Il problema è che spesso non sono d’accordo quando altre nazioni si comportano al medesimo modo della Cina, in quel caso gridano al colonialismo! 🙂 Al di là delle etichette, non si può negare il carattere destabilizzante del gigante asiatico in Africa.
Leggo nell’articolo:
“La ragione di questa disparità è intuitiva: essendo agganciate a una moneta forte come l’euro, queste nazioni, se da una parte non soffrono di instabilità monetaria, dall’altra non sono in grado di svalutare la propria moneta in modo tale da rendere competitive le proprie esportazioni.”
A dire il vero non c’e’ proprio nulla di intuitivo, a parte l’impressione di una ripetizione diciamo acritica delle teorie economiche dei nostri sovran-socialisti, fra i quali e’ particolarmente in voga il ridurre tutto alla moneta, capro espiatorio universale. (sovran=nazional)
Per il resto, dovremmo cercare di calarci nella visione del mondo di paesi in cui si vive, o si viveva fino a poco tempo fa, con un dollaro al giorno, cioe’ di autoproduzione e autoconsumo, posti in cui con un dollaro al giorno magari si campava alla grande, vitto e alloggio compreso in posti naturali e incantevoli, finche’ le avversita’ microbiologiche incontrastate si occupavano di tenere “in equilibrio” la demografia, in equilibrio con la morte come dice Rosling… In tali contesti, non e’ difficile prevedere cosa possa produrre il contatto con societa’ ipercomplesse, non solo industrializzate ma persino finanziarizzate, come sono le nostre, se non la devastazione del modo di vivere precedente, finche’ non avvenga la completa assimilazione e omologazione al nostro, passando attraverso la “corruzione” che noi vediamo cosi’ ma forse loro no.

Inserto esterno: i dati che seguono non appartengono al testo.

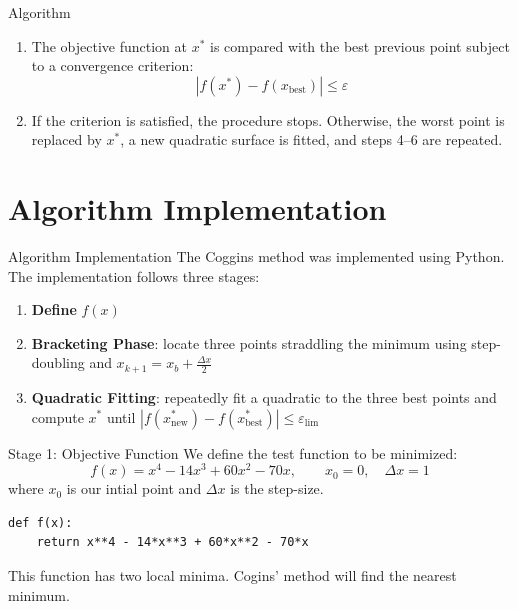 \documentclass{beamer}
\begin{document}
\begin{frame}[allowframebreaks]{Algorithm}
\begin{enumerate}
    \item The objective function at $x^*$ is compared with the best
    previous point subject to a convergence criterion:
    \begin{equation}
        |f(x^*) - f(x_{\text{best}})| \leq \varepsilon
    \end{equation}

    \item If the criterion is satisfied, the procedure stops.
    Otherwise, the worst point is replaced by $x^*$, a new quadratic
    surface is fitted, and steps 4--6 are repeated.
\end{enumerate}
 
\end{frame}



\section{Algorithm Implementation}
\begin{frame}{Algorithm Implementation}
  The Coggins method was implemented using Python.
  The implementation follows three stages:

  \bigskip
  \begin{enumerate}
    \item \textbf{Define} $f(x)$
    \item \textbf{Bracketing Phase}: locate three points straddling
      the minimum using step-doubling and $x_{k+1} = x_b +
      \frac{\Delta x}{2}$
    \item \textbf{Quadratic Fitting}: repeatedly fit a quadratic
      to the three best points and compute $x^*$ until
      $|f(x^*_{\text{new}}) - f(x^*_{\text{best}})| \leq
      \varepsilon_{\lim}$
  \end{enumerate}
\end{frame}

\begin{frame}[fragile]{Stage 1: Objective Function}
  We define the test function to be minimized:
  \[
    f(x) = x^4 - 14x^3 + 60x^2 - 70x, \qquad x_0 = 0,
    \quad \Delta x = 1
  \]
  where $x_0$ is our intial point and $\Delta x$ is the step-size.
  \begin{lstlisting}
def f(x):
    return x**4 - 14*x**3 + 60*x**2 - 70*x
\end{lstlisting}

  \bigskip
  This function has two local minima. Cogins' method will find the nearest minimum.
  
\end{frame}
\end{document}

Ci siamo passati anche noi, in qualche momento passato della nostra storia, ci sono passati tutti, in qualche misura ci stiamo passando anche ora.
A suo tempo gli europei, semplificando, comprarono il nordamerica in cambio di qualche filo di perline perche’ dall’altro lato, quello del venditore, c’era una visione del mondo, della proprieta’ e del valore delle cose che era irriducibile, incomprensibile a quella del compratore. Qualcosa di simile avvenne nel medio oriente al contatto con la civilta’ europea di geometri, commercialisti e notai.
Ma alla fine il vizietto, che poi forse e’ solo un’ineluttabilita’, di inquadrare tutto nel nostro modo di vedere il mondo non lo perdiamo mai.
Come qualcuno disse, non esistono fatti, ma solo interpretazioni, e aggiungo io sono inevitabilmente quelle del soggetto che valuta secondo il suo metro, dal suo punto di vista, e le esprime.